*Directions*: Where a line of the records contains the word "href", show that line.

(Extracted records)
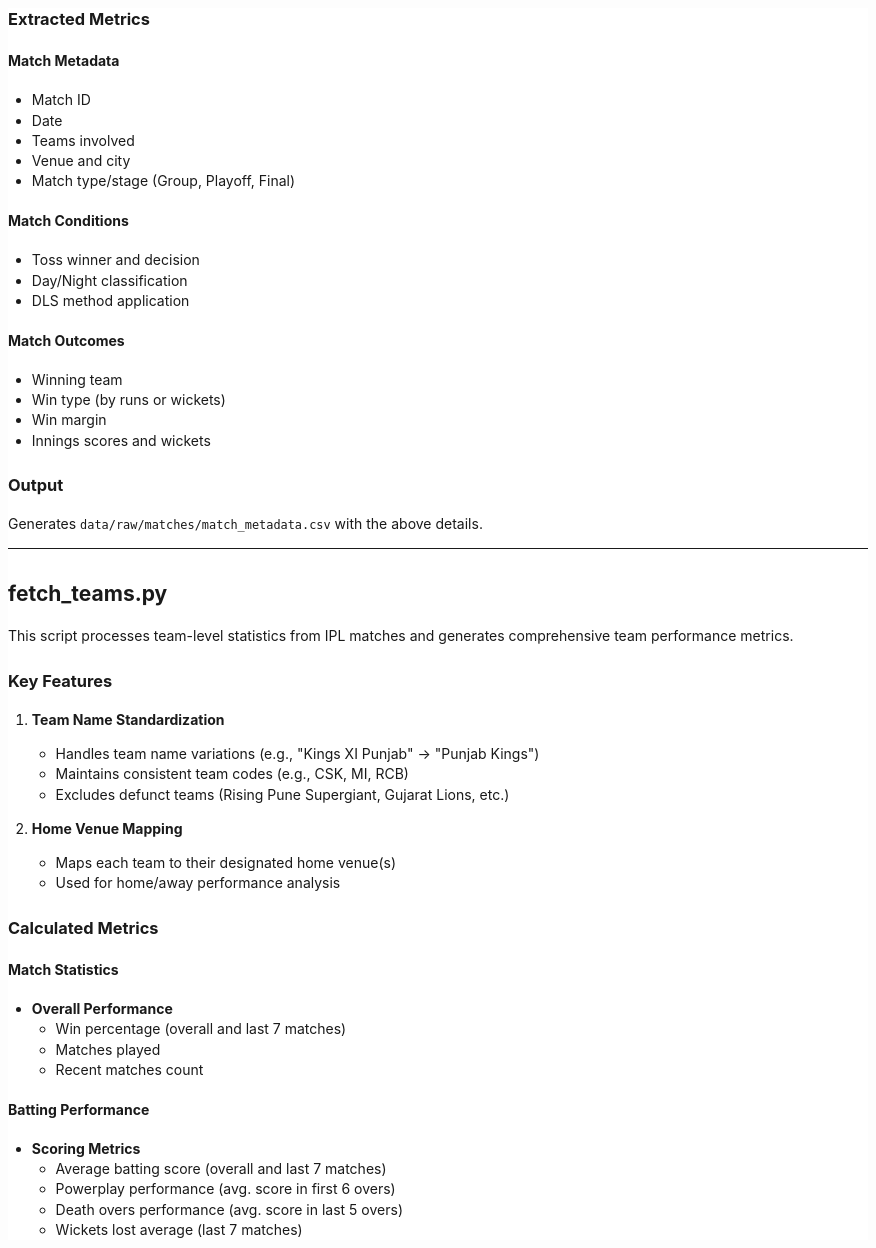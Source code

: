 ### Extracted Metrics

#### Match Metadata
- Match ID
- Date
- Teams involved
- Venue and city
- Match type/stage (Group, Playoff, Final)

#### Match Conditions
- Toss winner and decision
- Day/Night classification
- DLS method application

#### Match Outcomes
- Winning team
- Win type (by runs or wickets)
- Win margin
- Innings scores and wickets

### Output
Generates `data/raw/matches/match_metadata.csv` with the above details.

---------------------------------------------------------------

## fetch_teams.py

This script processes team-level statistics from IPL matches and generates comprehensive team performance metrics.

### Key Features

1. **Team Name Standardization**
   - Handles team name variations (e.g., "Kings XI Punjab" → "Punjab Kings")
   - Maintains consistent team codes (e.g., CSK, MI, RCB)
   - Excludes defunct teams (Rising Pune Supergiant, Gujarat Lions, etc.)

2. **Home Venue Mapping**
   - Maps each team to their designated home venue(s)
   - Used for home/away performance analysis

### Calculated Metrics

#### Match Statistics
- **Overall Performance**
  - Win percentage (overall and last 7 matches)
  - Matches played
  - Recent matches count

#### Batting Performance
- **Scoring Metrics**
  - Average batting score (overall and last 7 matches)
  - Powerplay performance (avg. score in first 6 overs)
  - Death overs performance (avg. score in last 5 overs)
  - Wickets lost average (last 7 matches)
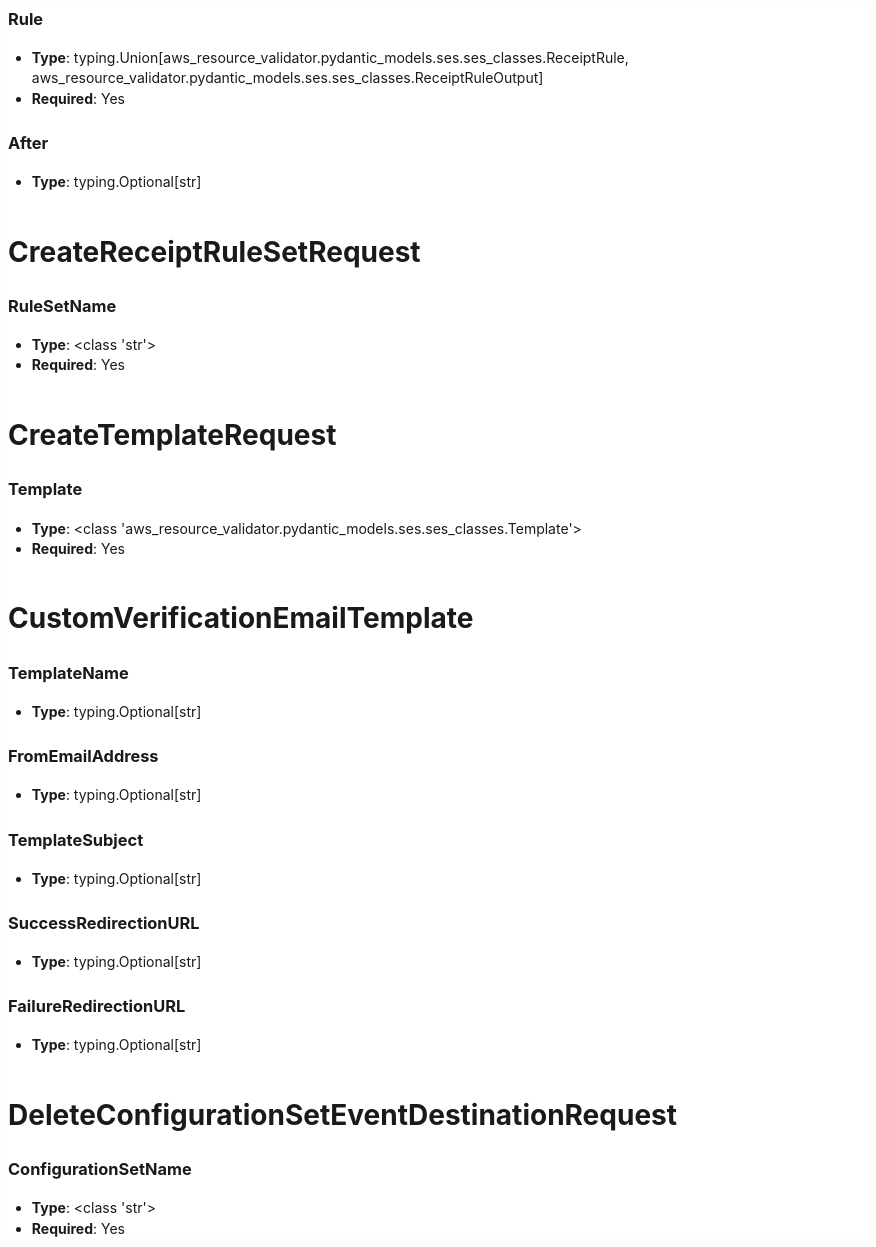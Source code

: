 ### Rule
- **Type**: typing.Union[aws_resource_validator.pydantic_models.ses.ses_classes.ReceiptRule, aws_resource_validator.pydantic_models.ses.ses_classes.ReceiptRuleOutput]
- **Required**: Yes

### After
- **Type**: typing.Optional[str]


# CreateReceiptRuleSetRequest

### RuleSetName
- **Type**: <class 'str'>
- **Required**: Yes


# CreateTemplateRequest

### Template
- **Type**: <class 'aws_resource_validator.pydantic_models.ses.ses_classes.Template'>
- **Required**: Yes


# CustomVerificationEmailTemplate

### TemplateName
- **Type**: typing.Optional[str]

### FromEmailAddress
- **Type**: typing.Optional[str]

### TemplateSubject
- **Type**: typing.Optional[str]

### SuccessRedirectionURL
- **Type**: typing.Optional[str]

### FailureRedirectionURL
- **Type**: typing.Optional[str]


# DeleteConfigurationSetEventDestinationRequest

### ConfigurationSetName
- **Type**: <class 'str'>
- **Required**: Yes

==

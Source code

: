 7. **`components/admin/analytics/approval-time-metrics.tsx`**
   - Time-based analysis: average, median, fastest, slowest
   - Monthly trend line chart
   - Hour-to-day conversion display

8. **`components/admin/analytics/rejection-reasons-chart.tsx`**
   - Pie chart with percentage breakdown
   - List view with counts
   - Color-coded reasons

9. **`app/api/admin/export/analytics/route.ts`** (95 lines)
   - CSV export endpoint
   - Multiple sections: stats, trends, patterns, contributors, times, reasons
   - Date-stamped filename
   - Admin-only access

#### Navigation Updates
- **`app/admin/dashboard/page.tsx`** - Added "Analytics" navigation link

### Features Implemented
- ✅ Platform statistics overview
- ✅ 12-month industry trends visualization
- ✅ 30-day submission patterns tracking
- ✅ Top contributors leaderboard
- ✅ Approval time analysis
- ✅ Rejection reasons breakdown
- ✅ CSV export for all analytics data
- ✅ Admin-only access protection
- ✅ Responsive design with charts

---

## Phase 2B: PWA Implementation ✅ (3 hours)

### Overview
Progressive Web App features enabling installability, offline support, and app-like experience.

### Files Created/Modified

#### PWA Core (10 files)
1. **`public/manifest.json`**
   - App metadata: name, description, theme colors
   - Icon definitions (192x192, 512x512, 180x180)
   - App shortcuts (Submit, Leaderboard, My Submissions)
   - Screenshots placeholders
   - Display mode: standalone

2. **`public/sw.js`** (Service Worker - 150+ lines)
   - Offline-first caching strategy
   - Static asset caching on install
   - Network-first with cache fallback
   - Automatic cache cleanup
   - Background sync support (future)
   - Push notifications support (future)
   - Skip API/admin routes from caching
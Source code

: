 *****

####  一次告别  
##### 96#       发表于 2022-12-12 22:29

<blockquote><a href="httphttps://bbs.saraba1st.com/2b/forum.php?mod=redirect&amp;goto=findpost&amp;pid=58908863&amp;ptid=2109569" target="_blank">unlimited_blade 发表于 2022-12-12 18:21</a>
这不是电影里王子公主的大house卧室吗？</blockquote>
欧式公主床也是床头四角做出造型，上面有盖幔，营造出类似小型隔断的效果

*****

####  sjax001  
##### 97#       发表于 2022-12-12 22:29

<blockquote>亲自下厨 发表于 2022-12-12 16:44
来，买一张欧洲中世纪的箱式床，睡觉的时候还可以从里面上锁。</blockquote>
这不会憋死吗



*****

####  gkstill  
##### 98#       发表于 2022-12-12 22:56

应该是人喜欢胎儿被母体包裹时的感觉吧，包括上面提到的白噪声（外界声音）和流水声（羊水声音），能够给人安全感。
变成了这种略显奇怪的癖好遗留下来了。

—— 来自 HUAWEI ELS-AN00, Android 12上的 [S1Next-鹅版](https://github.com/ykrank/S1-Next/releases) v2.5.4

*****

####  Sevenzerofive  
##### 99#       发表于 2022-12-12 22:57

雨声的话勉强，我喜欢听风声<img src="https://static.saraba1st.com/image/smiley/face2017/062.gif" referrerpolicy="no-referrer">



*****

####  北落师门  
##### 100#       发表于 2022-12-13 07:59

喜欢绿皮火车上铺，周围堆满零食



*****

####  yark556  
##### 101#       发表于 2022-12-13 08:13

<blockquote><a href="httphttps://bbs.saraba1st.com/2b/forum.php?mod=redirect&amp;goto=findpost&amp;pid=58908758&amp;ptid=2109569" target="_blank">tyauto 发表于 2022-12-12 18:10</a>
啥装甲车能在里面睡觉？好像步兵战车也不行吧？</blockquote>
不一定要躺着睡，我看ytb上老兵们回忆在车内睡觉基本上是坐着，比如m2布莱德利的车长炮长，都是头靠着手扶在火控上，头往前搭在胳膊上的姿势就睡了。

*Answer below*:
<blockquote><a href="httphttps://bbs.saraba1st.com/2b/forum.php?mod=redirect&amp;goto=findpost&amp;pid=58908863&amp;ptid=2109569" target="_blank">unlimited_blade 发表于 2022-12-12 18:21</a>
<blockquote><a href="httphttps://bbs.saraba1st.com/2b/forum.php?mod=redirect&amp;goto=findpost&amp;pid=58908758&amp;ptid=2109569" target="_blank">tyauto 发表于 2022-12-12 18:10</a>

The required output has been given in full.